避難所から施設に戻り、スタッフに出迎えられる入居者=大町町のグループホームほほえみ荘

 記録的豪雨で、避難や入院を余儀なくされていた杵島郡大町町のグループホーム「ほほえみ荘」の入居者が9日、施設に戻った。「多くの支援があったから乗り越えられた」と施設関係者。11日間の避難生活を終え、日常を取り戻す一歩を踏み出した。

 8月末の豪雨で施設近くのボタ山の斜面が崩落、入居者16人は28日から町の総合福祉保健センターに避難していた。9日は、避難所に持ち込んでいたベッド8台と布団、電気ポットなどを自衛隊員とボランティアが施設に戻した。施設に帰った入居者15人は、スタッフに出迎えられ「ただいま」と笑顔を見せた。

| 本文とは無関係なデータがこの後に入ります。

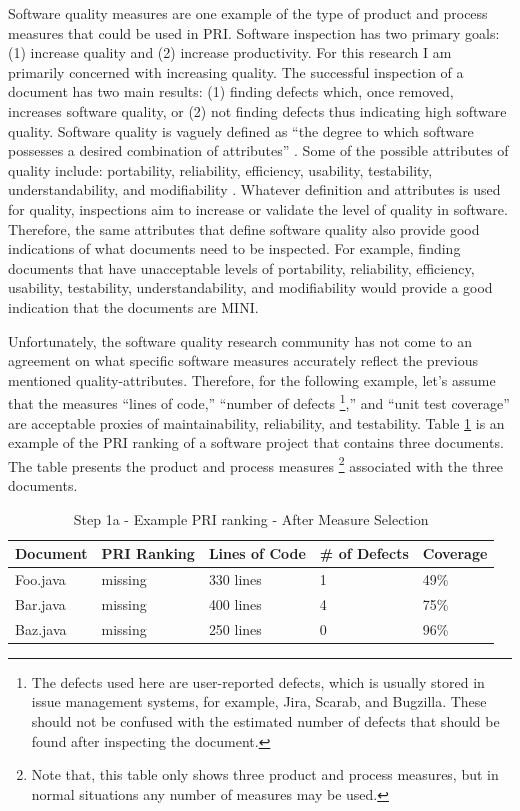 Software quality measures are one example of the type of product and
process measures that could be used in PRI. Software inspection has two
primary goals: (1) increase quality and (2) increase productivity. For this
research I am primarily concerned with increasing quality. The successful
inspection of a document has two main results: (1) finding defects which,
once removed, increases software quality, or (2) not finding defects thus
indicating high software quality. Software quality is vaguely defined as
``the degree to which software possesses a desired combination of
attributes'' \cite{IEEEGlossary83}. Some of the possible attributes of
quality include: portability, reliability, efficiency, usability,
testability, understandability, and modifiability \cite{Glass03}. Whatever
definition and attributes is used for quality, inspections aim to increase
or validate the level of quality in software. Therefore, the same
attributes that define software quality also provide good indications of
what documents need to be inspected. For example, finding documents that
have unacceptable levels of portability, reliability, efficiency,
usability, testability, understandability, and modifiability would provide
a good indication that the documents are MINI.

Unfortunately, the software quality research community has not come to an
agreement on what specific software measures accurately reflect the
previous mentioned quality-attributes. Therefore, for the following
example, let's assume that the measures ``lines of code,'' ``number of
defects \footnote{The defects used here are user-reported defects, which
  is usually stored in issue management systems, for example, Jira, Scarab,
  and Bugzilla. These should not be confused with the estimated number of
  defects that should be found after inspecting the document.},''  and ``unit
test coverage'' are acceptable proxies of maintainability, reliability, and
testability. Table \ref{table:step1a} is an example of the PRI ranking of a
software project that contains three documents. The table presents the
product and process measures \footnote{Note that, this table only shows
  three product and process measures, but in normal situations any number
  of measures may be used.} associated with the three documents.

\begin{table}[htbp]
  \caption{Step 1a - Example PRI ranking - After Measure Selection}
  \label{table:step1a}
  \begin{center}
    \begin{tabular}{|l|l|l|l|l|} \hline
      {\bf Document} & {\bf PRI Ranking} & {\bf Lines of Code} & {\bf \# of Defects} & 
      {\bf Coverage} \\ \hline
Foo.java & missing & 330 lines & 1 & 49\%  \\ \hline
Bar.java & missing & 400 lines & 4 & 75\%  \\ \hline
Baz.java & missing & 250 lines & 0 & 96\%  \\ \hline
    \end{tabular}
  \end{center}
\end{table}


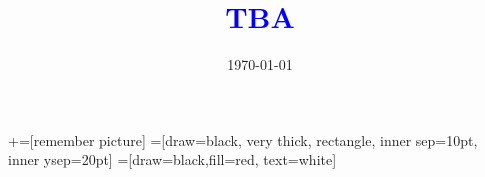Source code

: \documentclass[notes, 12.5pt, aspectratio=169]{beamer}
\title[]{\textcolor{blue}{TBA}}
\author[PGP]{}
\institute[ifo]{\small{\begin{tabular}{c c}
\large Florian Schoner   \\
\large ifo  \\
\end{tabular}}}
\date{\today}
\begin{document}
\newcommand\marktopleft[1]{%
    \tikz[overlay,remember picture] 
        \node (marker-#1-a) at (-.3em,.3em) {};%
}
\newcommand\markbottomright[2]{%
    \tikz[overlay,remember picture] 
        \node (marker-#1-b) at (0em,0em) {};%
}
+=[remember picture] 
 =[draw=black, very thick, rectangle, inner sep=10pt, inner ysep=20pt]
 =[draw=black,fill=red, text=white]

\begin{frame}
\maketitle
\end{frame}
\end{document}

 避難による環境変化で、認知症がある入居者の中には体調を崩したり、徘徊はいかいの頻度が上がったりした人も出た。スタッフを含め疲労がたまっていったが、日本認知症グループホーム協会佐賀県支部などから人員派遣を受けてなんとか乗り切ったという。峰松浩純施設長(36)は「最初の3日間は寝る時間もなかった。人手が増えたのは本当にありがたかった」と振り返る。

 ただ、日常に戻ったわけではない。入居者のうち1人は10日まで入院しなければならず、他の入居者も避難所に慣れ始めたところで、また環境の変化となる。峰松さんは「今日が第一歩。これからも精神的なケアをしていかないといけない」と語った。

 施設は今後、被災経験を踏まえた災害マニュアルを策定し、他の施設と共有する考え。施設関係者の杉本健さん(44)は「支援への恩返しとして、今回の学びを伝えていきたい」と話した。